On 18 March 2011. Rebels WA President Nick Martin was the victim of an assassination attempt by the Rock Machine, when he was shot through the elbow out the front of his Perth home. He survived the attempt with only minor surgery needed. On 24 March 2011, the police launched raids against both the Rebels and the Rock Machine, on nine separate properties in Australia. The raids resulted in the confiscation of over a dozen illegal rifles, a military practice mortar, 101 rounds of 30-30 ammunition and 136 rounds of 0.38 calibre ammunition, a 0.45, a semi-automatic pistol, 114 rounds of ammunition. Only two members of the groups were charged in these raids, however the police announced that they had charged a member of the Rock Machine with the shooting of the Rebels president earlier in the year.
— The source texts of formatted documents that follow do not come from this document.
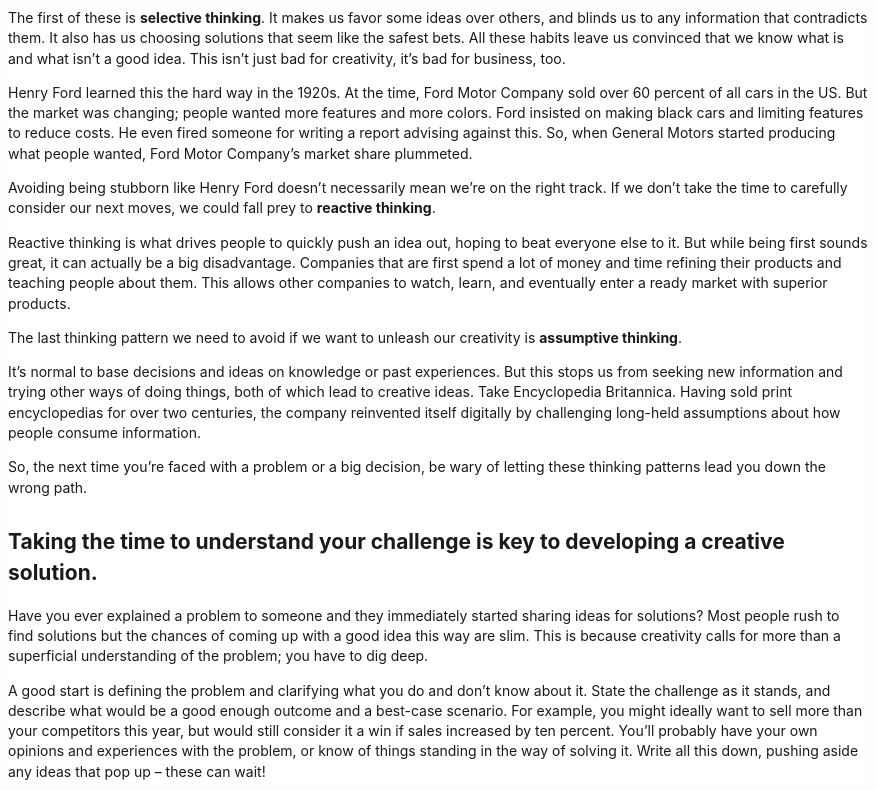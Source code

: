The first of these is **selective thinking**. It makes us favor some ideas over
others, and blinds us to any information that contradicts them. It also has us
choosing solutions that seem like the safest bets. All these habits leave us
convinced that we know what is and what isn’t a good idea. This isn’t just bad
for creativity, it’s bad for business, too.

Henry Ford learned this the hard way in the 1920s. At the time, Ford Motor
Company sold over 60 percent of all cars in the US. But the market was
changing; people wanted more features and more colors. Ford insisted on making
black cars and limiting features to reduce costs. He even fired someone for
writing a report advising against this. So, when General Motors started
producing what people wanted, Ford Motor Company’s market share plummeted.

Avoiding being stubborn like Henry Ford doesn’t necessarily mean we’re on the
right track. If we don’t take the time to carefully consider our next moves, we
could fall prey to **reactive thinking**.

Reactive thinking is what drives people to quickly push an idea out, hoping to
beat everyone else to it. But while being first sounds great, it can actually
be a big disadvantage. Companies that are first spend a lot of money and time
refining their products and teaching people about them. This allows other
companies to watch, learn, and eventually enter a ready market with superior
products.

The last thinking pattern we need to avoid if we want to unleash our creativity
is **assumptive thinking**. 

It’s normal to base decisions and ideas on knowledge or past experiences. But
this stops us from seeking new information and trying other ways of doing
things, both of which lead to creative ideas. Take Encyclopedia Britannica.
Having sold print encyclopedias for over two centuries, the company reinvented
itself digitally by challenging long-held assumptions about how people consume
information.

So, the next time you’re faced with a problem or a big decision, be wary of
letting these thinking patterns lead you down the wrong path.

## Taking the time to understand your challenge is key to developing a creative solution.

Have you ever explained a problem to someone and they immediately started
sharing ideas for solutions? Most people rush to find solutions but the chances
of coming up with a good idea this way are slim. This is because creativity
calls for more than a superficial understanding of the problem; you have to dig
deep.

A good start is defining the problem and clarifying what you do and don’t know
about it. State the challenge as it stands, and describe what would be a good
enough outcome and a best-case scenario. For example, you might ideally want to
sell more than your competitors this year, but would still consider it a win if
sales increased by ten percent. You’ll probably have your own opinions and
experiences with the problem, or know of things standing in the way of solving
it. Write all this down, pushing aside any ideas that pop up – these can wait!
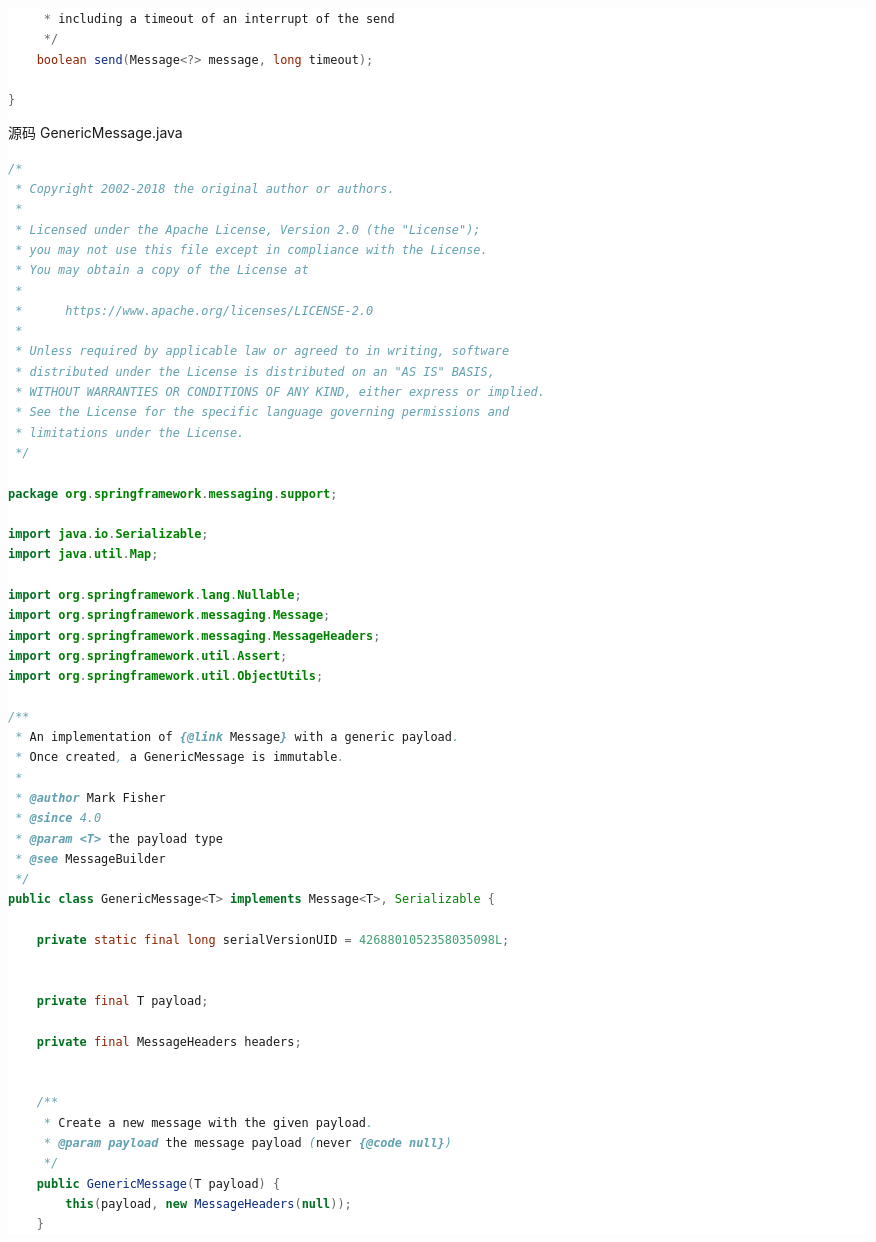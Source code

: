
 ```java
	 * including a timeout of an interrupt of the send
	 */
	boolean send(Message<?> message, long timeout);

}
```

源码 GenericMessage.java

```java
/*
 * Copyright 2002-2018 the original author or authors.
 *
 * Licensed under the Apache License, Version 2.0 (the "License");
 * you may not use this file except in compliance with the License.
 * You may obtain a copy of the License at
 *
 *      https://www.apache.org/licenses/LICENSE-2.0
 *
 * Unless required by applicable law or agreed to in writing, software
 * distributed under the License is distributed on an "AS IS" BASIS,
 * WITHOUT WARRANTIES OR CONDITIONS OF ANY KIND, either express or implied.
 * See the License for the specific language governing permissions and
 * limitations under the License.
 */

package org.springframework.messaging.support;

import java.io.Serializable;
import java.util.Map;

import org.springframework.lang.Nullable;
import org.springframework.messaging.Message;
import org.springframework.messaging.MessageHeaders;
import org.springframework.util.Assert;
import org.springframework.util.ObjectUtils;

/**
 * An implementation of {@link Message} with a generic payload.
 * Once created, a GenericMessage is immutable.
 *
 * @author Mark Fisher
 * @since 4.0
 * @param <T> the payload type
 * @see MessageBuilder
 */
public class GenericMessage<T> implements Message<T>, Serializable {

	private static final long serialVersionUID = 4268801052358035098L;


	private final T payload;

	private final MessageHeaders headers;


	/**
	 * Create a new message with the given payload.
	 * @param payload the message payload (never {@code null})
	 */
	public GenericMessage(T payload) {
		this(payload, new MessageHeaders(null));
	}

```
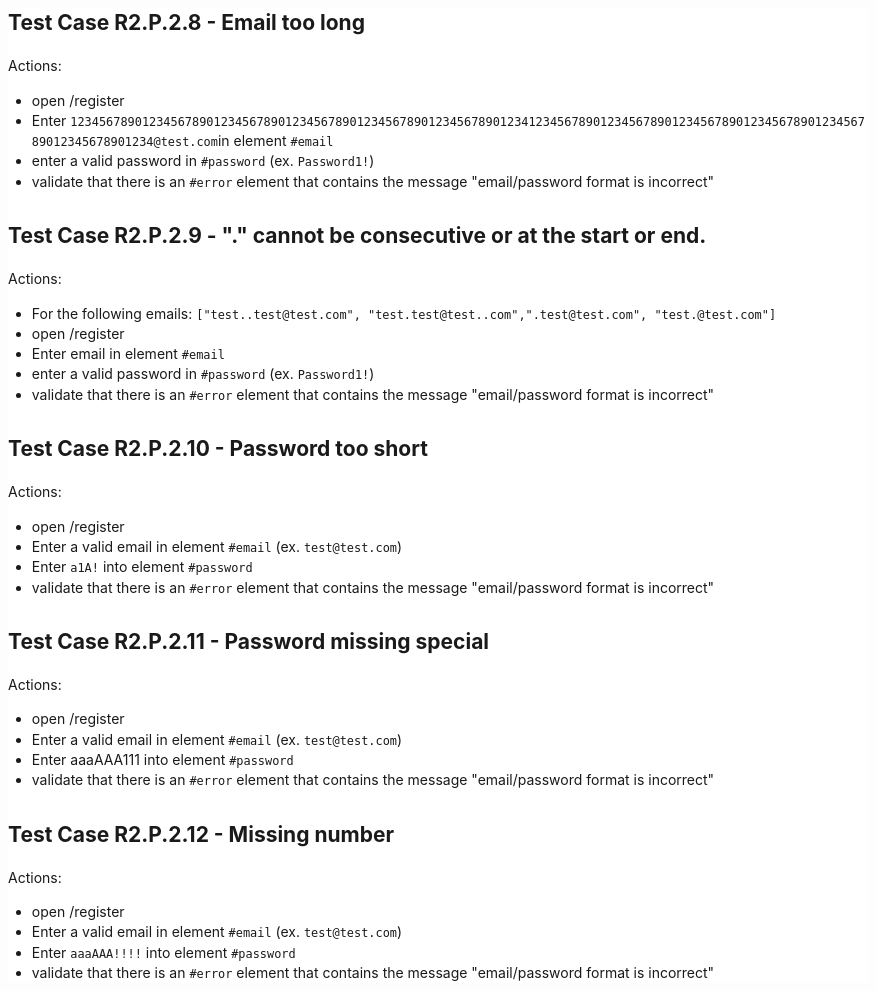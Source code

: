 ## Test Case R2.P.2.8 - Email too long

Actions:

- open /register
- Enter `12345678901234567890123456789012345678901234567890123456789012341234567890123456789012345678901234567890123456789012345678901234@test.com`in element `#email`
- enter a valid password in `#password` (ex. `Password1!`)
- validate that there is an `#error` element that contains the message "email/password format is incorrect"

## Test Case R2.P.2.9 - "." cannot be consecutive or at the start or end.

Actions:

- For the following emails: `["test..test@test.com", "test.test@test..com",".test@test.com", "test.@test.com"]` 
- open /register
- Enter email in element `#email`
- enter a valid password in `#password` (ex. `Password1!`)
- validate that there is an `#error` element that contains the message "email/password format is incorrect"

## Test Case R2.P.2.10 - Password too short

Actions:

- open /register
- Enter a valid email in element `#email` (ex. `test@test.com`)
- Enter `a1A!` into element `#password`
- validate that there is an `#error` element that contains the message "email/password format is incorrect"

## Test Case R2.P.2.11 - Password missing special  

Actions:

- open /register
- Enter a valid email in element `#email` (ex. `test@test.com`)
- Enter aaaAAA111 into element `#password`
- validate that there is an `#error` element that contains the message "email/password format is incorrect"

## Test Case R2.P.2.12 - Missing number 

Actions:

- open /register
- Enter a valid email in element `#email` (ex. `test@test.com`)
- Enter `aaaAAA!!!!` into element `#password`
- validate that there is an `#error` element that contains the message "email/password format is incorrect"
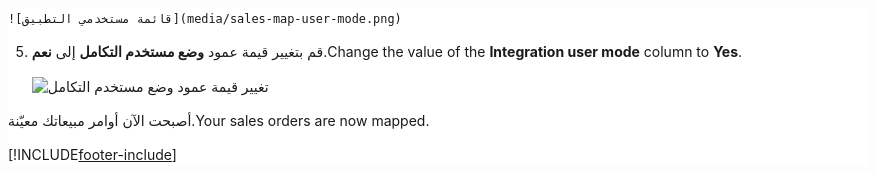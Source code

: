     ![قائمة مستخدمي التطبيق](media/sales-map-user-mode.png)

5. <span data-ttu-id="5d3fa-214">قم بتغيير قيمة عمود **وضع مستخدم التكامل** إلى **نعم**.</span><span class="sxs-lookup"><span data-stu-id="5d3fa-214">Change the value of the **Integration user mode** column to **Yes**.</span></span>

    ![تغيير قيمة عمود وضع مستخدم التكامل](media/sales-map-user-mode-yes.png)

<span data-ttu-id="5d3fa-216">أصبحت الآن أوامر مبيعاتك معيّنة.</span><span class="sxs-lookup"><span data-stu-id="5d3fa-216">Your sales orders are now mapped.</span></span>


[!INCLUDE[footer-include](../../../../includes/footer-banner.md)]
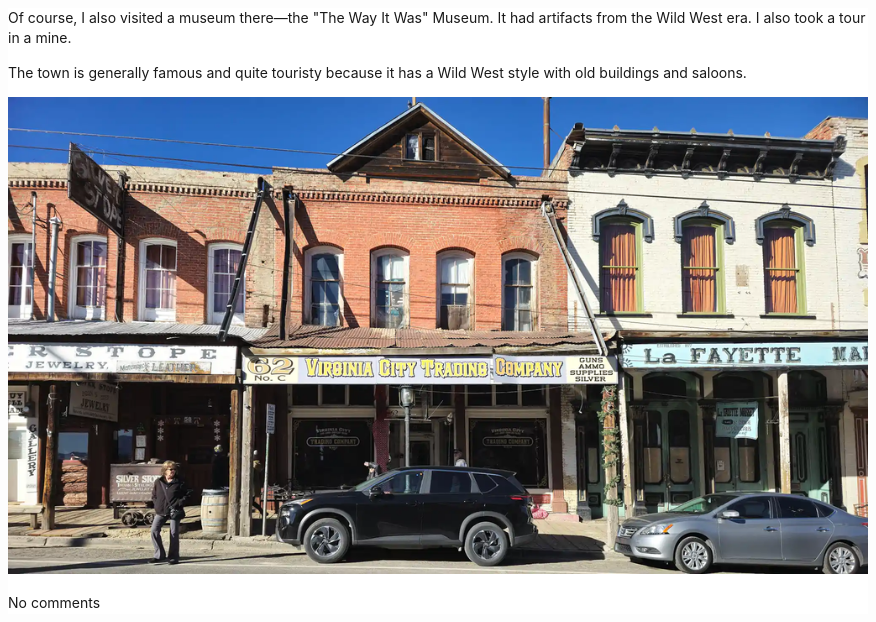 Of course, I also visited a museum there—the "The Way It Was" Museum. It had artifacts from the Wild West era. I also took a tour in a mine.  

The town is generally famous and quite touristy because it has a Wild West style with old buildings and saloons.

<img src="usa-88.webp" alt="Virginia City Trading Company" orientation="l" />

No comments

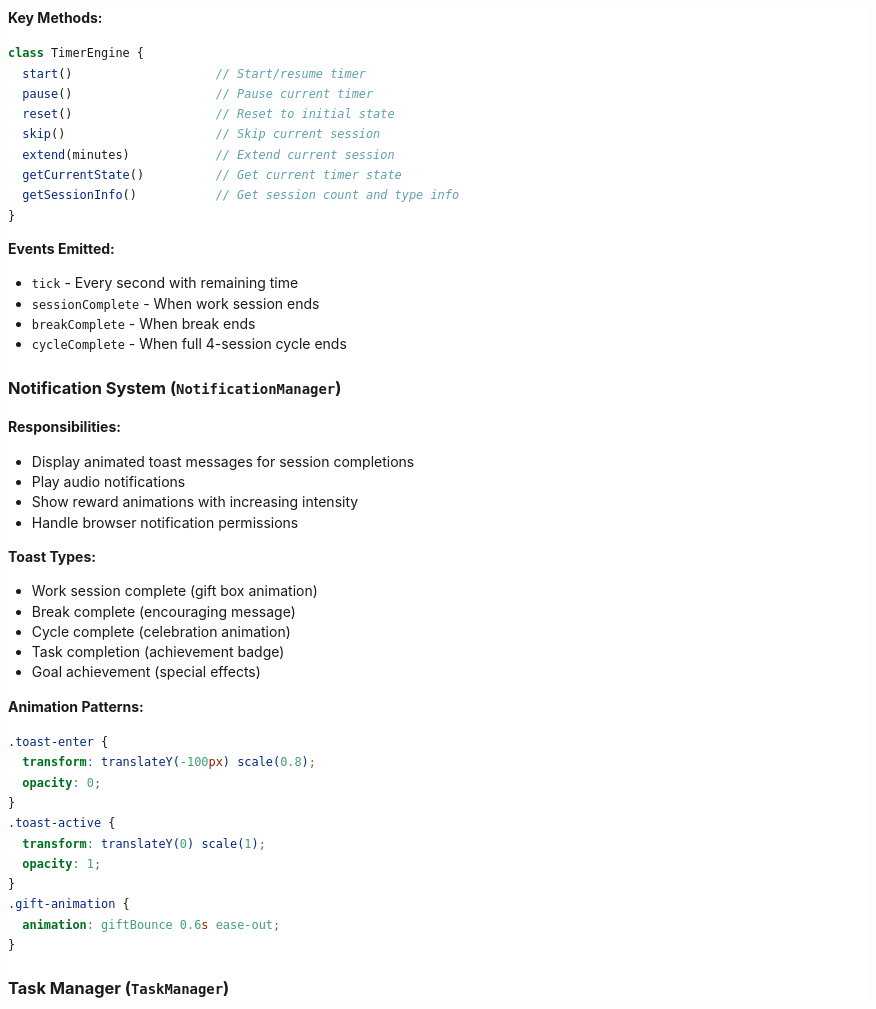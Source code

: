 **Key Methods:**

```javascript
class TimerEngine {
  start()                    // Start/resume timer
  pause()                    // Pause current timer
  reset()                    // Reset to initial state
  skip()                     // Skip current session
  extend(minutes)            // Extend current session
  getCurrentState()          // Get current timer state
  getSessionInfo()           // Get session count and type info
}
```

**Events Emitted:**

- `tick` - Every second with remaining time
- `sessionComplete` - When work session ends
- `breakComplete` - When break ends
- `cycleComplete` - When full 4-session cycle ends

### Notification System (`NotificationManager`)

**Responsibilities:**

- Display animated toast messages for session completions
- Play audio notifications
- Show reward animations with increasing intensity
- Handle browser notification permissions

**Toast Types:**

- Work session complete (gift box animation)
- Break complete (encouraging message)
- Cycle complete (celebration animation)
- Task completion (achievement badge)
- Goal achievement (special effects)

**Animation Patterns:**

```css
.toast-enter {
  transform: translateY(-100px) scale(0.8);
  opacity: 0;
}
.toast-active {
  transform: translateY(0) scale(1);
  opacity: 1;
}
.gift-animation {
  animation: giftBounce 0.6s ease-out;
}
```

### Task Manager (`TaskManager`)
In 2012, The Rock Machine opened their second chapter in Perth, City Crew Perth or South Perth chapter after several members of the Finks Motorcycle Club defected to the Rock Machine MC. The Finks also had an ongoing rivalry with the Rebels Motorcycle Club. In 2013, Rock Machine Australia and New Zealand patched over to the Bandios MC and handed their charters back to Canada.